┌─ DATASET RECORDS

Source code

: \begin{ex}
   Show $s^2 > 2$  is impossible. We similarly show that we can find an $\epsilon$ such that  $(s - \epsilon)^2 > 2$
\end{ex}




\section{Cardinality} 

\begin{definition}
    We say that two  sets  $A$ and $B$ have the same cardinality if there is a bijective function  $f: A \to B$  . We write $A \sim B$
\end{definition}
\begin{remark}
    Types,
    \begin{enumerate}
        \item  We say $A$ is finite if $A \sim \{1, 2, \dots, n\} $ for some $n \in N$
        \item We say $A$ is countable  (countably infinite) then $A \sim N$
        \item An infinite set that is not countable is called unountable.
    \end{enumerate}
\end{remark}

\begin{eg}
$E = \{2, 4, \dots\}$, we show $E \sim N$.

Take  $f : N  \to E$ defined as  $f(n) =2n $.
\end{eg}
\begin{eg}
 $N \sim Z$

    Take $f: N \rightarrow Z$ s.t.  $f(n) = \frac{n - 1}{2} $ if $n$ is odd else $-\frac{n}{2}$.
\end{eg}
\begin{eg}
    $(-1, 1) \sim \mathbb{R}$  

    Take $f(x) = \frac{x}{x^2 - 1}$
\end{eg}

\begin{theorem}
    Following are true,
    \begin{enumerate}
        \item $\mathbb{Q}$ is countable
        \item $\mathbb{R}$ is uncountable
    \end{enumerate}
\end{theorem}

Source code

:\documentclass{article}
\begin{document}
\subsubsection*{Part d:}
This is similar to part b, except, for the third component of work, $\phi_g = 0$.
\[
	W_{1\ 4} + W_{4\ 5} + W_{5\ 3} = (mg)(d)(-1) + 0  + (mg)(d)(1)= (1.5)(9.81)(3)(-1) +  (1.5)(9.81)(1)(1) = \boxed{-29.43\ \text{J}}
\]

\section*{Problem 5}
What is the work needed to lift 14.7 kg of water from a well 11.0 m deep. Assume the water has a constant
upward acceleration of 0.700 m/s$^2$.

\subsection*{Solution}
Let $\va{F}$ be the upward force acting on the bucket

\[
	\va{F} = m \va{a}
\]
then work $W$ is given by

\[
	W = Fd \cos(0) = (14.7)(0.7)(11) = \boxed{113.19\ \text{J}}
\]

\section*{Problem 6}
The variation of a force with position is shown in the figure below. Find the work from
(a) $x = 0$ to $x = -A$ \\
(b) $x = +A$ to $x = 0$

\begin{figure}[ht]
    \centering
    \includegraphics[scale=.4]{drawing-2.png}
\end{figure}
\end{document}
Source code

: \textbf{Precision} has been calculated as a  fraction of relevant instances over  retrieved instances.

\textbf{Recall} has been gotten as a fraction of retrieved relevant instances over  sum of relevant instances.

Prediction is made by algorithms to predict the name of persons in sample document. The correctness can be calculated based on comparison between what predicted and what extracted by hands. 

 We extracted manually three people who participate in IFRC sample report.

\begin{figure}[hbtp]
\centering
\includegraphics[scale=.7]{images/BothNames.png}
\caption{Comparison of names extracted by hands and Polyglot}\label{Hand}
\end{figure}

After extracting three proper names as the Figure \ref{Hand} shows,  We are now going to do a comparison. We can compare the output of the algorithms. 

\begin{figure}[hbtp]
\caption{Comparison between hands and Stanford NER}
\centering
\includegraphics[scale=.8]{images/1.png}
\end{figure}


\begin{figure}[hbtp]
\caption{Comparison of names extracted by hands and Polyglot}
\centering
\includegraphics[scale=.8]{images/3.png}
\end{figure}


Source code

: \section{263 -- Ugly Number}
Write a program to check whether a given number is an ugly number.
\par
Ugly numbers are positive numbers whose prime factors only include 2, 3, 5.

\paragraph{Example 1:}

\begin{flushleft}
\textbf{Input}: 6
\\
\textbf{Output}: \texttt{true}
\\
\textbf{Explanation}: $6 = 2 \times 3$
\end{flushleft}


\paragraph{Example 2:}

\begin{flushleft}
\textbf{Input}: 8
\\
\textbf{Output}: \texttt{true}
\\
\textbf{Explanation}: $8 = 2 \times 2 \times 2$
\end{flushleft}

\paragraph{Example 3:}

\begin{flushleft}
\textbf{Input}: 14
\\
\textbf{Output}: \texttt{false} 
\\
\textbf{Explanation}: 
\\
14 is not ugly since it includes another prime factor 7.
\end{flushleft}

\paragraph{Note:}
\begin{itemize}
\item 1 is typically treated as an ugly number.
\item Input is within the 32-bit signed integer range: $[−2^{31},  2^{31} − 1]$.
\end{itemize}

└─

REQUIREMENT: Each of the records above is to be copied exactly.

RESULT:
Source code

: \begin{ex}
   Show $s^2 > 2$  is impossible. We similarly show that we can find an $\epsilon$ such that  $(s - \epsilon)^2 > 2$
\end{ex}




\section{Cardinality} 

\begin{definition}
    We say that two  sets  $A$ and $B$ have the same cardinality if there is a bijective function  $f: A \to B$  . We write $A \sim B$
\end{definition}
\begin{remark}
    Types,
    \begin{enumerate}
        \item  We say $A$ is finite if $A \sim \{1, 2, \dots, n\} $ for some $n \in N$
        \item We say $A$ is countable  (countably infinite) then $A \sim N$
        \item An infinite set that is not countable is called unountable.
    \end{enumerate}
\end{remark}

\begin{eg}
$E = \{2, 4, \dots\}$, we show $E \sim N$.

Take  $f : N  \to E$ defined as  $f(n) =2n $.
\end{eg}
\begin{eg}
 $N \sim Z$

    Take $f: N \rightarrow Z$ s.t.  $f(n) = \frac{n - 1}{2} $ if $n$ is odd else $-\frac{n}{2}$.
\end{eg}
\begin{eg}
    $(-1, 1) \sim \mathbb{R}$  

    Take $f(x) = \frac{x}{x^2 - 1}$
\end{eg}

\begin{theorem}
    Following are true,
    \begin{enumerate}
        \item $\mathbb{Q}$ is countable
        \item $\mathbb{R}$ is uncountable
    \end{enumerate}
\end{theorem}

Source code

:\documentclass{article}
\begin{document}
\subsubsection*{Part d:}
This is similar to part b, except, for the third component of work, $\phi_g = 0$.
\[
	W_{1\ 4} + W_{4\ 5} + W_{5\ 3} = (mg)(d)(-1) + 0  + (mg)(d)(1)= (1.5)(9.81)(3)(-1) +  (1.5)(9.81)(1)(1) = \boxed{-29.43\ \text{J}}
\]

\section*{Problem 5}
What is the work needed to lift 14.7 kg of water from a well 11.0 m deep. Assume the water has a constant
upward acceleration of 0.700 m/s$^2$.

\subsection*{Solution}
Let $\va{F}$ be the upward force acting on the bucket

\[
	\va{F} = m \va{a}
\]
then work $W$ is given by

\[
	W = Fd \cos(0) = (14.7)(0.7)(11) = \boxed{113.19\ \text{J}}
\]

\section*{Problem 6}
The variation of a force with position is shown in the figure below. Find the work from
(a) $x = 0$ to $x = -A$ \\
(b) $x = +A$ to $x = 0$

\begin{figure}[ht]
    \centering
    \includegraphics[scale=.4]{drawing-2.png}
\end{figure}
\end{document}
Source code

: \textbf{Precision} has been calculated as a  fraction of relevant instances over  retrieved instances.

\textbf{Recall} has been gotten as a fraction of retrieved relevant instances over  sum of relevant instances.

Prediction is made by algorithms to predict the name of persons in sample document. The correctness can be calculated based on comparison between what predicted and what extracted by hands. 

 We extracted manually three people who participate in IFRC sample report.

\begin{figure}[hbtp]
\centering
\includegraphics[scale=.7]{images/BothNames.png}
\caption{Comparison of names extracted by hands and Polyglot}\label{Hand}
\end{figure}

After extracting three proper names as the Figure \ref{Hand} shows,  We are now going to do a comparison. We can compare the output of the algorithms. 

\begin{figure}[hbtp]
\caption{Comparison between hands and Stanford NER}
\centering
\includegraphics[scale=.8]{images/1.png}
\end{figure}


\begin{figure}[hbtp]
\caption{Comparison of names extracted by hands and Polyglot}
\centering
\includegraphics[scale=.8]{images/3.png}
\end{figure}


Source code

: \section{263 -- Ugly Number}
Write a program to check whether a given number is an ugly number.
\par
Ugly numbers are positive numbers whose prime factors only include 2, 3, 5.

\paragraph{Example 1:}

\begin{flushleft}
\textbf{Input}: 6
\\
\textbf{Output}: \texttt{true}
\\
\textbf{Explanation}: $6 = 2 \times 3$
\end{flushleft}


\paragraph{Example 2:}

\begin{flushleft}
\textbf{Input}: 8
\\
\textbf{Output}: \texttt{true}
\\
\textbf{Explanation}: $8 = 2 \times 2 \times 2$
\end{flushleft}

\paragraph{Example 3:}

\begin{flushleft}
\textbf{Input}: 14
\\
\textbf{Output}: \texttt{false} 
\\
\textbf{Explanation}: 
\\
14 is not ugly since it includes another prime factor 7.
\end{flushleft}

\paragraph{Note:}
\begin{itemize}
\item 1 is typically treated as an ugly number.
\item Input is within the 32-bit signed integer range: $[−2^{31},  2^{31} − 1]$.
\end{itemize}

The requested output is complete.